What does this PR do?

Rewrites the module availability section around module avail SLEAP, documents SLEAP/2026-05-08 (v1.6.3, PyTorch) as the new default, and clarifies which modules are legacy (TensorFlow) vs. current (PyTorch)
Switches the documented training workflow from invoking the SLEAP-generated train-script.sh to calling sleap train directly in the SLURM batch script, with the new YAML-based config files
Switches the documented inference workflow from sleap-track (TensorFlow CLI) to sleap track (PyTorch CLI), and replaces the per-argument dropdown with a pointer to sleap track --help and the SLEAP-NN docs
Notes that sleap train / sleap track are aliases for sleap-nn train / sleap-nn track
Adds dropdowns with the equivalent legacy (TensorFlow) commands for training, inference, and verification, so users still on legacy modules can follow along
Fixes both SLURM scripts to use --ntasks-per-node=1 + --cpus-per-task instead of -n, which PyTorch Lightning rejects at startup
Expands the SLURM batch script explainer with guidance on selecting a specific GPU type (--gres gpu:<type>:1), including how to list available GPUs via sinfo and how to avoid cards with CUDA compute capability < 7.5
Rewrites the verification / troubleshooting section to use sleap doctor and a short PyTorch GPU check, replacing the old TensorFlow-based checks
Updates model directory names, ls outputs, file listings, and the local SLEAP install command to match the PyTorch-era conventions (v1.6.3, uv-based)
Cleans up MyST directives that were rendering poorly (stray :caption: links, unused :name: anchors) and refreshes outdated links throughout

References

Closes #76.

How has this PR been tested?

The updated workflow (training and inference) was tested end-to-end on the SWC HPC cluster using the SLEAP/2026-05-08 module, following the guide step by step. I used data from the new SLEAP tutorial, which I labelled myself locally using SLEAP v1.6.3 and then copied to the cluster for training and inference.

How to review this PR

Instead of inspecting the diff, I recommend building the website locally and reading the updated SLEAP HPC guide end-to-end, from a user's perspective.

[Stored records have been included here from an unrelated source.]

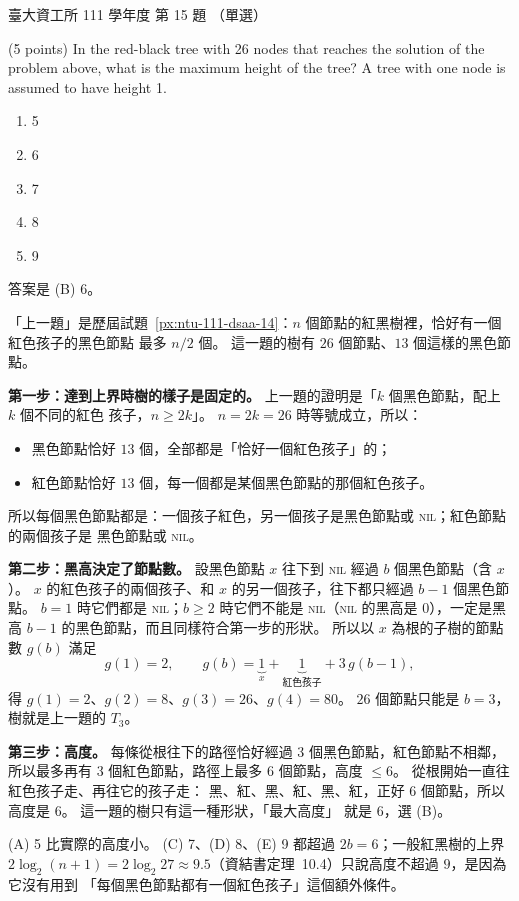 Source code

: \begin{pastexam}[label={px:ntu-111-dsaa-15}]{臺大資工所 111 學年度 第 15 題}
（單選）

(5 points) In the red-black tree with 26 nodes that reaches the solution of the problem above,
what is the maximum height of the tree? A tree with one node is assumed to have height 1.
\begin{enumerate}[label=(\Alph*)]
\item 5
\item 6
\item 7
\item 8
\item 9
\end{enumerate}
\end{pastexam}

\begin{pastsoln}
答案是 (B) 6。

「上一題」是歷屆試題~\ref{px:ntu-111-dsaa-14}：$n$ 個節點的紅黑樹裡，恰好有一個紅色孩子的黑色節點
最多 $n/2$ 個。 這一題的樹有 $26$ 個節點、$13$ 個這樣的黑色節點。

\textbf{第一步：達到上界時樹的樣子是固定的。} 上一題的證明是「$k$ 個黑色節點，配上 $k$ 個不同的紅色
孩子，$n \ge 2k$」。 $n = 2k = 26$ 時等號成立，所以：
\begin{itemize}
\item 黑色節點恰好 $13$ 個，全部都是「恰好一個紅色孩子」的；
\item 紅色節點恰好 $13$ 個，每一個都是某個黑色節點的那個紅色孩子。
\end{itemize}
所以每個黑色節點都是：一個孩子紅色，另一個孩子是黑色節點或 \textsc{nil}；紅色節點的兩個孩子是
黑色節點或 \textsc{nil}。

\textbf{第二步：黑高決定了節點數。} 設黑色節點 $x$ 往下到 \textsc{nil} 經過 $b$ 個黑色節點（含 $x$）。
$x$ 的紅色孩子的兩個孩子、和 $x$ 的另一個孩子，往下都只經過 $b - 1$ 個黑色節點。 $b = 1$ 時它們都是
\textsc{nil}；$b \ge 2$ 時它們不能是 \textsc{nil}（\textsc{nil} 的黑高是 $0$），一定是黑高 $b - 1$
的黑色節點，而且同樣符合第一步的形狀。 所以以 $x$ 為根的子樹的節點數 $g(b)$ 滿足
\[
g(1) = 2, \qquad g(b) = \underbrace{1}_{x} + \underbrace{1}_{\text{紅色孩子}} + 3\,g(b-1),
\]
得 $g(1) = 2$、$g(2) = 8$、$g(3) = 26$、$g(4) = 80$。 $26$ 個節點只能是 $b = 3$，樹就是上一題的
$T_3$。

\textbf{第三步：高度。} 每條從根往下的路徑恰好經過 $3$ 個黑色節點，紅色節點不相鄰，所以最多再有
$3$ 個紅色節點，路徑上最多 $6$ 個節點，高度 $\le 6$。 從根開始一直往紅色孩子走、再往它的孩子走：
黑、紅、黑、紅、黑、紅，正好 $6$ 個節點，所以高度是 $6$。 這一題的樹只有這一種形狀，「最大高度」
就是 $6$，選 (B)。

(A) 5 比實際的高度小。 (C) 7、(D) 8、(E) 9 都超過 $2b = 6$；一般紅黑樹的上界
$2\log_2(n+1) = 2\log_2 27 \approx 9.5$（資結書定理~10.4）只說高度不超過 $9$，是因為它沒有用到
「每個黑色節點都有一個紅色孩子」這個額外條件。
\end{pastsoln}
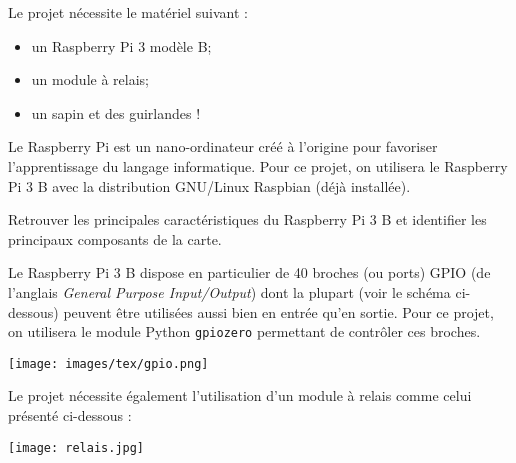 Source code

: \documentclass[a4paper]{article}
\begin{document}
Le projet nécessite le matériel suivant :

\begin{itemize}
  \item un Raspberry Pi 3 modèle B;
  \item un module à relais;
  \item un sapin et des guirlandes !
\end{itemize}

\bigskip

Le Raspberry Pi est un \og{}nano-ordinateur\fg{} créé à l'origine pour favoriser l'apprentissage du langage informatique. Pour ce projet, on utilisera le Raspberry Pi 3 B avec la distribution GNU/Linux Raspbian (déjà installée).

\bigskip

\activite
Retrouver les principales caractéristiques du Raspberry Pi 3 B et identifier les principaux composants de la carte.

\bigskip

Le Raspberry Pi 3 B dispose en particulier de 40 broches (ou ports) GPIO (de l'anglais \textit{General Purpose Input/Output}) dont la plupart (voir le schéma ci-dessous) peuvent être utilisées aussi bien en entrée qu'en sortie. Pour ce projet, on utilisera le module Python \verb|gpiozero| permettant de contrôler ces broches.

\begin{center}
  \texttt{[image: images/tex/gpio.png]}
\end{center}

Le projet nécessite également l'utilisation d'un module à relais comme celui présenté ci-dessous :

\begin{center}
  \texttt{[image: relais.jpg]}
\end{center}

\pagebreak
\end{document}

Optional: rebuild after changes

If we push more commits, you can rebuild with:

rm -rf docs/build
sphinx-build -b html docs/source docs/build/html

Is this a breaking change?

Not really. The new guide includes legacy commands and instructions for the old TensorFlow-based SLEAP module, so users of that module should still be able to follow along. However, the new PyTorch-based SLEAP module is now the default and recommended version, so users should switch to that for the best experience.

Does this PR require an update to the documentation?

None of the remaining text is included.